13 Mar 2022
Indian oil and gas Public Sector Undertakings (PSU) are expected to take the biggest hit due to tepid domestic demand of petroleum products, according to research and consultancy firm Wood Mackenzie.
“Indian PSUs are expected to be hurt the most amid tepid domestic demand, high storage level and lesser access to export markets, especially inland refineries,” Kendrick Ng, a research analyst at Wood Mackenzie said in a statement.
According to Ng, refiners are reducing runs in response to lower oil products demand and weakness in refining margins and the country will process about 800,000 barrels per day of less crude in April, on a month-on-month basis, resulting in about 17 per cent decline in the utilisation rate.
State-owned upstream companies - IndianOil, Hindustan Petroleum and Bharat Petroleum -- last week announced regulating crude throughput by 20-30 per cent in response to reduced demand.
The research agency expects the demand for petrol, aviation turbine fuel and diesel to be down 25 per cent, 33 per cent and 13 per cent in the second quarter as compared to the corresponding quarter a year ago.

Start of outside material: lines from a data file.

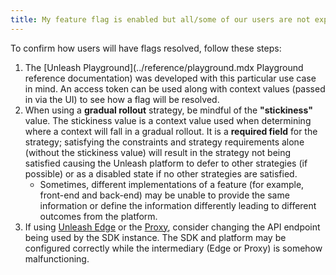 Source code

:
 ```yaml
---
title: My feature flag is enabled but all/some of our users are not exposed to it
---
```


To confirm how users will have flags resolved, follow these steps:
1. The [Unleash Playground](../reference/playground.mdx Playground reference documentation) was developed with this particular use case in mind. An access token can be used along with context values (passed in via the UI) to see how a flag will be resolved. 
2. When using a **gradual rollout** strategy, be mindful of the **"stickiness"** value. The stickiness value is a context value used when determining where a context will fall in a gradual rollout. It is a **required field** for the strategy; satisfying the constraints and strategy requirements alone (without the stickiness value) will result in the strategy not being satisfied causing the Unleash platform to defer to other strategies (if possible) or as a disabled state if no other strategies are satisfied.
    - Sometimes, different implementations of a feature (for example, front-end and back-end) may be unable to provide the same information or define the information differently leading to different outcomes from the platform.
3. If using [Unleash Edge](../reference/unleash-edge) or the [Proxy](../reference/unleash-proxy), consider changing the API endpoint being used by the SDK instance. The SDK and platform may be configured correctly while the intermediary (Edge or Proxy) is somehow malfunctioning. 
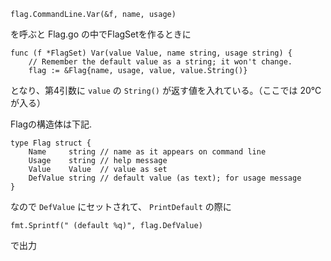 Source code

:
 ```
flag.CommandLine.Var(&f, name, usage)
```

を呼ぶと Flag.go の中でFlagSetを作るときに

```
func (f *FlagSet) Var(value Value, name string, usage string) {
	// Remember the default value as a string; it won't change.
	flag := &Flag{name, usage, value, value.String()}
```

となり、第4引数に `value` の `String()` が返す値を入れている。（ここでは 20℃が入る）

Flagの構造体は下記.

```
type Flag struct {
	Name     string // name as it appears on command line
	Usage    string // help message
	Value    Value  // value as set
	DefValue string // default value (as text); for usage message
}
```

なので `DefValue` にセットされて、 `PrintDefault` の際に

```
fmt.Sprintf(" (default %q)", flag.DefValue)
```

で出力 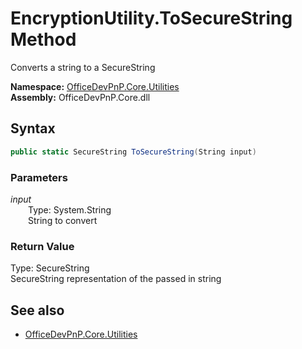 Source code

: # EncryptionUtility.ToSecureString Method  
Converts a string to a SecureString  

**Namespace:** [OfficeDevPnP.Core.Utilities](OfficeDevPnP.Core.Utilities.md)  
**Assembly:** OfficeDevPnP.Core.dll  
## Syntax
```C#
public static SecureString ToSecureString(String input)
```
### Parameters
*input*  
&emsp;&emsp;Type: System.String  
&emsp;&emsp;String to convert  
### Return Value
Type: SecureString  
SecureString representation of the passed in string

## See also
- [OfficeDevPnP.Core.Utilities](OfficeDevPnP.Core.Utilities.md)
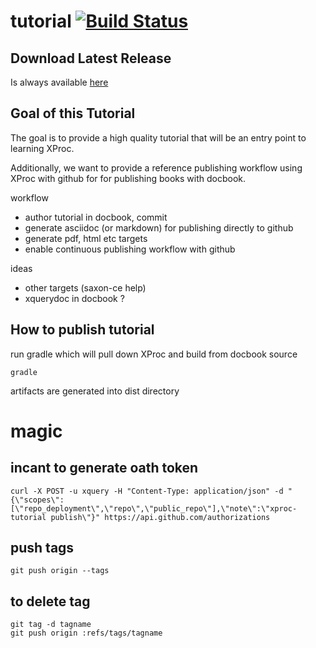 # tutorial [![Build Status](https://magnum.travis-ci.com/xquery/xproc-tutorial.svg?token=UNXhdYp7dYgp5Vyh8ZNz&branch=master)](https://magnum.travis-ci.com/xquery/xproc-tutorial)

## Download Latest Release

Is always available [here](https://github.com/xquery/xproc-tutorial/releases/latest)

## Goal of this Tutorial

The goal is to provide a high quality tutorial that will be an entry point to learning XProc. 

Additionally, we want to provide a reference publishing workflow using XProc with github for for publishing books with docbook.

workflow
* author tutorial in docbook, commit
* generate asciidoc (or markdown) for publishing directly to github
* generate pdf, html etc targets 
* enable continuous publishing workflow with github

ideas
* other targets (saxon-ce help)
* xquerydoc in docbook ?

## How to publish tutorial

run gradle which will pull down XProc and build from docbook source

```
gradle
```

artifacts are generated into dist directory

# magic

## incant to generate oath token
```
curl -X POST -u xquery -H "Content-Type: application/json" -d "{\"scopes\":[\"repo_deployment\",\"repo\",\"public_repo\"],\"note\":\"xproc-tutorial publish\"}" https://api.github.com/authorizations
```

## push tags
```
git push origin --tags
```

## to delete tag
```
git tag -d tagname
git push origin :refs/tags/tagname
```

“Overall, total demand is expected to decline by 871,000 barrels per day (b/d) (-17%) yoy in April. The negative impact is likely to last through Q2 2020 with most oil products returning to normal growth in the third quarter of this year except for jet fuel demand, which is expected to return to normal growth only in the first quarter of next year,” Qiaoling Chen, research analyst at Wood Mackenzie said.